- _Plain-text document sources_:
::::

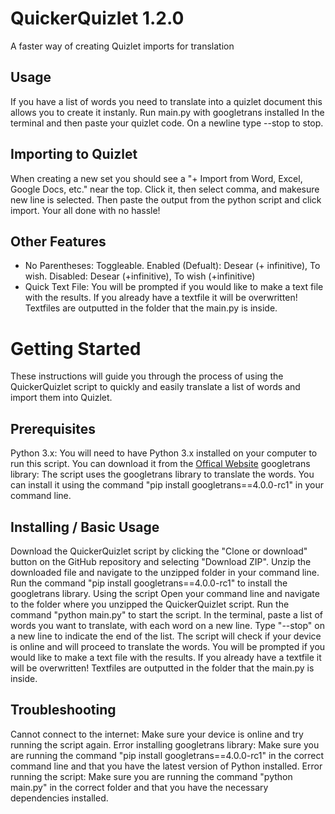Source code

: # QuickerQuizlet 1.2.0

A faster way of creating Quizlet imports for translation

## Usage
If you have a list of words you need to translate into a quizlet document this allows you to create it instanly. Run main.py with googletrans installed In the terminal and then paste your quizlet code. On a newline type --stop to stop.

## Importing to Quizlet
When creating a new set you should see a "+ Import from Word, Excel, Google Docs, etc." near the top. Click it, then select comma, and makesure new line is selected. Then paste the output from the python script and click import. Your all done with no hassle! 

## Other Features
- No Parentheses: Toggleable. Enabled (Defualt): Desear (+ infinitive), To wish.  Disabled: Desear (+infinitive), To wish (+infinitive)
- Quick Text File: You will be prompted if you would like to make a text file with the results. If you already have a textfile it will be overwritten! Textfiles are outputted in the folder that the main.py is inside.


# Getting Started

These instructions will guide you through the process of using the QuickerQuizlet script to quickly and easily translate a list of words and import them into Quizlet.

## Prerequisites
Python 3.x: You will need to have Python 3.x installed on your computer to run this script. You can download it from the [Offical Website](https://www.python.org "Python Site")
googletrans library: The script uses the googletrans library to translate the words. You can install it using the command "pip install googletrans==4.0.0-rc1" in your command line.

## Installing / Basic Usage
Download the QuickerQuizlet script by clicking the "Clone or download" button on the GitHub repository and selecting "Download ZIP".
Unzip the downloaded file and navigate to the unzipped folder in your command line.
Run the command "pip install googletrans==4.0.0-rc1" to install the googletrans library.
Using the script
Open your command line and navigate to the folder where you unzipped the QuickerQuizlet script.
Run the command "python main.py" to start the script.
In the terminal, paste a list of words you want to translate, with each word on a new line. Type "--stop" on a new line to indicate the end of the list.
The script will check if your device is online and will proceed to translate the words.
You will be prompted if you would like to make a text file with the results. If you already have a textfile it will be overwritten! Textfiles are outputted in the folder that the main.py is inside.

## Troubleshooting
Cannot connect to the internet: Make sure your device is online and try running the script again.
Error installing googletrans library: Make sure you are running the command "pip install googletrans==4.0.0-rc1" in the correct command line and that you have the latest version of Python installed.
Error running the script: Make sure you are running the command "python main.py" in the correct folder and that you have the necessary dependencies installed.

::::

- _Task directions_: Return only the count of lines in the records that hold the word "unzipped".

- _Written reply_: 2